REQUIREMENT - From the line below that contains "problemstillinger fik en" to the line that contains "fusion med andre", repeat every line exactly, both ends included, and nothing else.

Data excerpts
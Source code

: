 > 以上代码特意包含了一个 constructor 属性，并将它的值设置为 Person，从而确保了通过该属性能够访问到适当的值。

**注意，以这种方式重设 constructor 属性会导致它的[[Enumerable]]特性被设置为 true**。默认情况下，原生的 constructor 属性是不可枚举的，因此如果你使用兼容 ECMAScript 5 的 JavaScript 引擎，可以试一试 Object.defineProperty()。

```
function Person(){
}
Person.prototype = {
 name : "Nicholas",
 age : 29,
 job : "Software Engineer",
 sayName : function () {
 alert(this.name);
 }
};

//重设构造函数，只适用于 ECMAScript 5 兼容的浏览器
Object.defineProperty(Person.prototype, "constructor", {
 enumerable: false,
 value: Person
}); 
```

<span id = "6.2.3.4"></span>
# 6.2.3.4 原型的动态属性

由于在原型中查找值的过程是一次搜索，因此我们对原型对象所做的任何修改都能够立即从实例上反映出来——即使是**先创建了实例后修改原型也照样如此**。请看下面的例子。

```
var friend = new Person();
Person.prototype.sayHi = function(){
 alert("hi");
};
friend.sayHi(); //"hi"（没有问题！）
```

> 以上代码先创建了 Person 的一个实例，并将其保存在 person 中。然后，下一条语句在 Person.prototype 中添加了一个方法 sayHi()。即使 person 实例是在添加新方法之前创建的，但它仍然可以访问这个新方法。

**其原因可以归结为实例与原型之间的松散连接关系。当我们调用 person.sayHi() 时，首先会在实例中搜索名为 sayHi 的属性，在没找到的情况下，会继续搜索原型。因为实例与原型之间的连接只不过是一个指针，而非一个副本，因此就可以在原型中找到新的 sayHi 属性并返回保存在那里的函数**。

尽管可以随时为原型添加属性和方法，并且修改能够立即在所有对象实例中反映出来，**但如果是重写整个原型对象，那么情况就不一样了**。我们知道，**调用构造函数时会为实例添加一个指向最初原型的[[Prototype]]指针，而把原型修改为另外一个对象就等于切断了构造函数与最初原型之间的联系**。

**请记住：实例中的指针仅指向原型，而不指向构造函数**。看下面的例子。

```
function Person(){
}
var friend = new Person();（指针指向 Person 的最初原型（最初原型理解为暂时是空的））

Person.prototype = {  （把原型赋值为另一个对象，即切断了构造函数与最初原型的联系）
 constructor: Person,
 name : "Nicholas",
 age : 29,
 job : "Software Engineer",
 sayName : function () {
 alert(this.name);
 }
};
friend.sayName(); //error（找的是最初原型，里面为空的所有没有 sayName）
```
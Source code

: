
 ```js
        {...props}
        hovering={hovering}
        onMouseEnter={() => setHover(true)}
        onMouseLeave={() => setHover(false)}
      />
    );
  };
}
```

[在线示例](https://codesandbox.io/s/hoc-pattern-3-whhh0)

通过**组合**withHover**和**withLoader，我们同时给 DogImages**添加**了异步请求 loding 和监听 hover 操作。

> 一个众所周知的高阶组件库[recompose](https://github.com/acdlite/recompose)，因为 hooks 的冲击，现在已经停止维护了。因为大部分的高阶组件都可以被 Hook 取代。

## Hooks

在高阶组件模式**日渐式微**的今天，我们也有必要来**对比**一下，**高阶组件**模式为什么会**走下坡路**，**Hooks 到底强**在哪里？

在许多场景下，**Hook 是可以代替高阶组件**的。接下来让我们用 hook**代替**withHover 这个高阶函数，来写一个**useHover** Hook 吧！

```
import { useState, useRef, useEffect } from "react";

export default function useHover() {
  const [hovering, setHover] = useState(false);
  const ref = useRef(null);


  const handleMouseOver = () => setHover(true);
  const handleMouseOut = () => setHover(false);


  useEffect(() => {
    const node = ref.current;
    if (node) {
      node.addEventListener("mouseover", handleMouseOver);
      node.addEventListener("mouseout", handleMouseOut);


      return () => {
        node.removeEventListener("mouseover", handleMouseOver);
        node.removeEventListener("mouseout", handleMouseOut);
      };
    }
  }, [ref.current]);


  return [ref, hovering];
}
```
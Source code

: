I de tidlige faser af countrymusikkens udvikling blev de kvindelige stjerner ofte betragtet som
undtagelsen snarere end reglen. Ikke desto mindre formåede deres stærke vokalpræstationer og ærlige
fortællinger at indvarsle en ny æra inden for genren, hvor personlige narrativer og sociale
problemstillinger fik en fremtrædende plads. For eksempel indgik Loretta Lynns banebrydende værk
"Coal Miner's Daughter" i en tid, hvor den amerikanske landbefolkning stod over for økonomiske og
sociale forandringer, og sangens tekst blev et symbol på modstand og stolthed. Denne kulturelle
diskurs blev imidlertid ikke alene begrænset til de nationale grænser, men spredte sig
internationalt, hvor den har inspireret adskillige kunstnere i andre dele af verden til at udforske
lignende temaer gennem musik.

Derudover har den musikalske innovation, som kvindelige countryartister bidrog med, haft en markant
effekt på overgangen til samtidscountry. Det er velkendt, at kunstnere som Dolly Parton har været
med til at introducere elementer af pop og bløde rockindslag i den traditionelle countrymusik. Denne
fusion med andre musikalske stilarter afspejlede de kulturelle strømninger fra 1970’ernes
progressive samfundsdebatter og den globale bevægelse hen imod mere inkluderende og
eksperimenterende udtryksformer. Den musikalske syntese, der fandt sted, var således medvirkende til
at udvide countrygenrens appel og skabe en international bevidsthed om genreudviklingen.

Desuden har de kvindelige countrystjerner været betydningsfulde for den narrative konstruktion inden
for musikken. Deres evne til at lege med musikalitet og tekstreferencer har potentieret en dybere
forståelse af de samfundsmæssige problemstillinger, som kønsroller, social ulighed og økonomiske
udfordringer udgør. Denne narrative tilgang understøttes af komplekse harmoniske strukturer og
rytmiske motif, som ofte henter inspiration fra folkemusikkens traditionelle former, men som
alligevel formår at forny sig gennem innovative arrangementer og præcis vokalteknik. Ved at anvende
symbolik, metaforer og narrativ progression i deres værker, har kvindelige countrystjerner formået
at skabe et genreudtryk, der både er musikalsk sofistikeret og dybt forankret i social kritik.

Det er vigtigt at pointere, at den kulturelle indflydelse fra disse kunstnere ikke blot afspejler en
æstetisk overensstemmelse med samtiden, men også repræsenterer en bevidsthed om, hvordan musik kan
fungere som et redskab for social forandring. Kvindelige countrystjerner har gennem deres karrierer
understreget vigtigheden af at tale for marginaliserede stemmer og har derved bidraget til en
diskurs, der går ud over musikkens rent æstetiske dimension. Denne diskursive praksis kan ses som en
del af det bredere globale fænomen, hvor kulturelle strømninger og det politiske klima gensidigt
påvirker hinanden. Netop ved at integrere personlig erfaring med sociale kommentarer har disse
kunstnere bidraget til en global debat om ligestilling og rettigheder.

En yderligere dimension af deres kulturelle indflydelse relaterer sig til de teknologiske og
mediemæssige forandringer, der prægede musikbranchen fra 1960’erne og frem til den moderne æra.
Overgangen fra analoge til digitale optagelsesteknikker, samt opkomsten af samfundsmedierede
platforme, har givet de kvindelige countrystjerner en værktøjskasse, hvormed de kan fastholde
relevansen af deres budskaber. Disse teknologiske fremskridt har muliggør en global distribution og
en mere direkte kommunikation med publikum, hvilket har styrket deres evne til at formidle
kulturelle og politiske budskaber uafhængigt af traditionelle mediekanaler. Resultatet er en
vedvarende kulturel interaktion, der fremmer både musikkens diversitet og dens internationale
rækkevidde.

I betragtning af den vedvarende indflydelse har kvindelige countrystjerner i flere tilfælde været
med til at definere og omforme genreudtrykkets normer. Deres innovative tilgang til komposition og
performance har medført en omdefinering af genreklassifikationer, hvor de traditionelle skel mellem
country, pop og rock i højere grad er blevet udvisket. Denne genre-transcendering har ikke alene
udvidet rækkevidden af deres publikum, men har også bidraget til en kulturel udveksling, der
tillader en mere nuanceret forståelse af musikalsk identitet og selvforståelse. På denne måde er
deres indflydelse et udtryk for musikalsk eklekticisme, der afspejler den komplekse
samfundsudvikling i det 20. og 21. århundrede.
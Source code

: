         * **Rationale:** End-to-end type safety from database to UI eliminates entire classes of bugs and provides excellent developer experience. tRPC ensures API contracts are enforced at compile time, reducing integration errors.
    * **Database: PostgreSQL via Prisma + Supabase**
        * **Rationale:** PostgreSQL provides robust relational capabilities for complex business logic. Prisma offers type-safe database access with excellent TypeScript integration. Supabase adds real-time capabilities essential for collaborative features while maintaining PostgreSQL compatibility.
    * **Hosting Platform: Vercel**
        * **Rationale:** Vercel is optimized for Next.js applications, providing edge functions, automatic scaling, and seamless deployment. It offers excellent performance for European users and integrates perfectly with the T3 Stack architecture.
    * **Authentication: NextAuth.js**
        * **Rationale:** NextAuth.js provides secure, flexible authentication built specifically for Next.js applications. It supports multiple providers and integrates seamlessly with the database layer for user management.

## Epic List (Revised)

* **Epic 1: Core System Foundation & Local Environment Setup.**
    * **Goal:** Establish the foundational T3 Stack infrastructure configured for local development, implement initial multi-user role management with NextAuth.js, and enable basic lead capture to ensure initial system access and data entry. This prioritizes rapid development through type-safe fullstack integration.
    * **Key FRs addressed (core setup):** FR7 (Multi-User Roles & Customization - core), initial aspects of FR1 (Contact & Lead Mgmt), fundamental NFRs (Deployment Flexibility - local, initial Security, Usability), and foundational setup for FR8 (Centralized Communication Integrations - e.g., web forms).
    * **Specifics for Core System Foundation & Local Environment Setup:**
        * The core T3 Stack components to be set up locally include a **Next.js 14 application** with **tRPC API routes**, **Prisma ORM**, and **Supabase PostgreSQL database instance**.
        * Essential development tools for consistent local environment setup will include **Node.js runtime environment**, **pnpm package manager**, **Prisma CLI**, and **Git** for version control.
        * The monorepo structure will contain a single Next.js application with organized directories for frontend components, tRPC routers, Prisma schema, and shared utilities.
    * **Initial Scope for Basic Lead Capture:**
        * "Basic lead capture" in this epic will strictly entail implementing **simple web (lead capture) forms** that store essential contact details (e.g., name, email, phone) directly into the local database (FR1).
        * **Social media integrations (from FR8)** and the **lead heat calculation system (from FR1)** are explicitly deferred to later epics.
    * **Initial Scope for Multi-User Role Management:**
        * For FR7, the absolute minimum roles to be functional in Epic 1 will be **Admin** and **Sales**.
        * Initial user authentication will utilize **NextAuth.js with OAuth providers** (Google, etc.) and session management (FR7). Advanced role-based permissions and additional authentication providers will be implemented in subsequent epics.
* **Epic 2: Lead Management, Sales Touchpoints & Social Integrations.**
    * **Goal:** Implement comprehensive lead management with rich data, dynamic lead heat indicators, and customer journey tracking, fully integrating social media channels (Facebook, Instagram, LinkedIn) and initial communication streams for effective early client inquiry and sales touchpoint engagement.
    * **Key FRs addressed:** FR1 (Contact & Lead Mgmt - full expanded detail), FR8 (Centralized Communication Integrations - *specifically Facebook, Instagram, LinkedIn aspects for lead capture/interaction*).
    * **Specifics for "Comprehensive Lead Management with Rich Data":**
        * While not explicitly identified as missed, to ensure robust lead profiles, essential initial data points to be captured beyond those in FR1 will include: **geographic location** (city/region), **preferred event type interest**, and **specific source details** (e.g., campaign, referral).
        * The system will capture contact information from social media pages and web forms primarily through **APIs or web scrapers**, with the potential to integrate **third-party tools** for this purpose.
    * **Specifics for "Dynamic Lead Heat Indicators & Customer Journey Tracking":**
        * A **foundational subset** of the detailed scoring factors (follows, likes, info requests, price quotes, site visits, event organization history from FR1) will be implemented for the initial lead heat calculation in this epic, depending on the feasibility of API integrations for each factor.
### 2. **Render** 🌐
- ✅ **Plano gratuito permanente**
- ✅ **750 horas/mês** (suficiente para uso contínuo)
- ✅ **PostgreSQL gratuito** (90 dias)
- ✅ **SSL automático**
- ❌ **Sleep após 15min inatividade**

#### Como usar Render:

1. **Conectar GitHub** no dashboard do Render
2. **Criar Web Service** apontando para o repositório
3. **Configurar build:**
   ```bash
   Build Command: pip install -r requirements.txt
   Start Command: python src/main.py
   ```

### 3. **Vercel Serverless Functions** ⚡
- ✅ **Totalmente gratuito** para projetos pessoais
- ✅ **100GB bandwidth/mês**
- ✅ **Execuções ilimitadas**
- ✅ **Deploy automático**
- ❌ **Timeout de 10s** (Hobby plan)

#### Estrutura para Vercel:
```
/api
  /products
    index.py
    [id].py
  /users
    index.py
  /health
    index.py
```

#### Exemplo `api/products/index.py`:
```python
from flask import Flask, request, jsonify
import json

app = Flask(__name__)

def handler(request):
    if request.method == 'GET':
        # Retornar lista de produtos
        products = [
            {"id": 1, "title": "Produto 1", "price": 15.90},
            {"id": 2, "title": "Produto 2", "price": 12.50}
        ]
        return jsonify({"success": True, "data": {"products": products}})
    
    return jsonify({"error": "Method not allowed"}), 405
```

RESULT OF THIS TASK -
problemstillinger fik en fremtrædende plads. For eksempel indgik Loretta Lynns banebrydende værk
"Coal Miner's Daughter" i en tid, hvor den amerikanske landbefolkning stod over for økonomiske og
sociale forandringer, og sangens tekst blev et symbol på modstand og stolthed. Denne kulturelle
diskurs blev imidlertid ikke alene begrænset til de nationale grænser, men spredte sig
internationalt, hvor den har inspireret adskillige kunstnere i andre dele af verden til at udforske
lignende temaer gennem musik.

Derudover har den musikalske innovation, som kvindelige countryartister bidrog med, haft en markant
effekt på overgangen til samtidscountry. Det er velkendt, at kunstnere som Dolly Parton har været
med til at introducere elementer af pop og bløde rockindslag i den traditionelle countrymusik. Denne
fusion med andre musikalske stilarter afspejlede de kulturelle strømninger fra 1970’ernes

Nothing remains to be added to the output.